Ordering Guarantees — What the Broker Actually Promises
Module 40 covered ordering at the conceptual level. Here we go deeper into the specific ordering guarantees and the ways ordering can break in real production systems even when you think it is guaranteed.
The promise: per-partition, per-key ordering
The broker's ordering guarantee is: messages written to the same partition are delivered in the order they were written. This is absolute. If message A reaches the leader before message B and both go to partition 3, consumers of partition 3 will always see A before B. This is backed by the sequential nature of the commit log — there is no mechanism by which a later write can appear before an earlier one in the same log.
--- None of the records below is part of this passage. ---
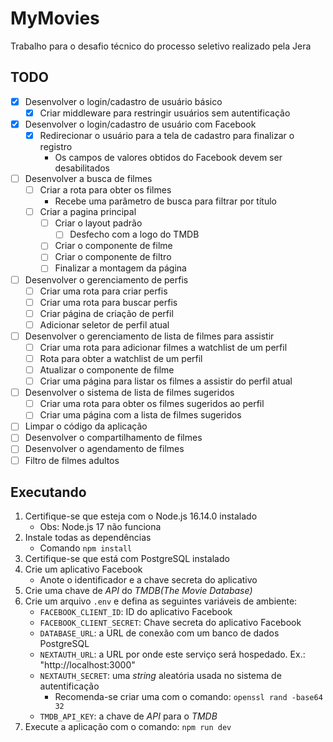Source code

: # MyMovies

Trabalho para o desafio técnico do processo seletivo realizado pela Jera

## TODO

- [x] Desenvolver o login/cadastro de usuário básico
  - [x] Criar middleware para restringir usuários sem autentificação
- [x] Desenvolver o login/cadastro de usuário com Facebook
  - [x] Redirecionar o usuário para a tela de cadastro para finalizar o registro
    - Os campos de valores obtidos do Facebook devem ser desabilitados
- [ ] Desenvolver a busca de filmes
  - [ ] Criar a rota para obter os filmes
    - Recebe uma parâmetro de busca para filtrar por título
  - [ ] Criar a pagina principal
    - [ ] Criar o layout padrão
      - [ ] Desfecho com a logo do TMDB
    - [ ] Criar o componente de filme
    - [ ] Criar o componente de filtro
    - [ ] Finalizar a montagem da página
- [ ] Desenvolver o gerenciamento de perfis
  - [ ] Criar uma rota para criar perfis
  - [ ] Criar uma rota para buscar perfis
  - [ ] Criar página de criação de perfil
  - [ ] Adicionar seletor de perfil atual
- [ ] Desenvolver o gerenciamento de lista de filmes para assistir
  - [ ] Criar uma rota para adicionar filmes a watchlist de um perfil
  - [ ] Rota para obter a watchlist de um perfil
  - [ ] Atualizar o componente de filme
  - [ ] Criar uma página para listar os filmes a assistir do perfil atual
- [ ] Desenvolver o sistema de lista de filmes sugeridos
  - [ ] Criar uma rota para obter os filmes sugeridos ao perfil
  - [ ] Criar uma página com a lista de filmes sugeridos
- [ ] Limpar o código da aplicação
- [ ] Desenvolver o compartilhamento de filmes
- [ ] Desenvolver o agendamento de filmes
- [ ] Filtro de filmes adultos

## Executando

1. Certifique-se que esteja com o Node.js 16.14.0 instalado
   - Obs: Node.js 17 não funciona
2. Instale todas as dependências
   - Comando `npm install`
3. Certifique-se que está com PostgreSQL instalado
4. Crie um aplicativo Facebook
   - Anote o identificador e a chave secreta do aplicativo
5. Crie uma chave de *API* do *TMDB(The Movie Database)*
6. Crie um arquivo `.env` e defina as seguintes variáveis de ambiente:
   - `FACEBOOK_CLIENT_ID`: ID do aplicativo Facebook
   - `FACEBOOK_CLIENT_SECRET`: Chave secreta do aplicativo Facebook
   - `DATABASE_URL`: a URL de conexão com um banco de dados PostgreSQL
   - `NEXTAUTH_URL`: a URL por onde este serviço será hospedado. Ex.: "http://localhost:3000"
   - `NEXTAUTH_SECRET`: uma *string* aleatória usada no sistema de autentificação
     - Recomenda-se criar uma com o comando: `openssl rand -base64 32`
   - `TMDB_API_KEY`: a chave de *API* para o *TMDB*
7. Execute a aplicação com o comando: `npm run dev`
How ordering breaks even when partitions are correct
There are three ways production systems experience ordering violations that engineers blame on the broker — but the cause is almost always in the producer or the consumer logic.
# ── Break 1: Producer retries with multiple in-flight requests ──────────────
# Producer config: max.in.flight.requests.per.connection = 5 (default)
# Producer sends batch B1 to the leader. Network hiccup — no acknowledgement.
# Producer sends batch B2 while waiting for B1's ack.
# B2 arrives and is written successfully (offset 100).
# B1 is retried and also arrives successfully (offset 101).
# Now B2 (later batch) has a lower offset than B1 (earlier batch).
# Consumers see B2 before B1. Ordering violated.
# Fix: set max.in.flight.requests.per.connection=1 (serialises requests)
# Better fix: enable.idempotence=true (Kafka handles deduplication + ordering)
# enable.idempotence=true forces max.in.flight=5 to be safe using sequence numbers
# ── Break 2: Consumer reading multiple partitions, merging by arrival order ──
# Topic freshmart.orders has 4 partitions.
# Consumer reads from all 4 and processes events in the order they arrive.
# Partition 0: order at 14:23:11 — arrives at consumer at 14:23:12
# Partition 2: order at 14:23:09 — arrives at consumer at 14:23:13 (1 sec delay)
# Consumer sees the 14:23:11 order BEFORE the 14:23:09 order.
# In processing time order, everything was fine.
# In event time order (which matters for business logic), it was wrong.
# Fix: do not assume cross-partition arrival order reflects event time order.
# If business logic requires event time ordering across partitions,
# buffer events and sort by event_time before processing — at the cost of latency.
# ── Break 3: Leader failover during write ────────────────────────────────────
# Producer sends message M to partition leader (broker-1).
# broker-1 writes M to its local log but crashes before replicating to followers.
# (This only happens with acks=1 or acks=0 — with acks=all, this cannot happen)
# broker-2 is elected new leader. Its log does not contain M.
# Producer retries M to broker-2 (new leader). M is written at a new, higher offset.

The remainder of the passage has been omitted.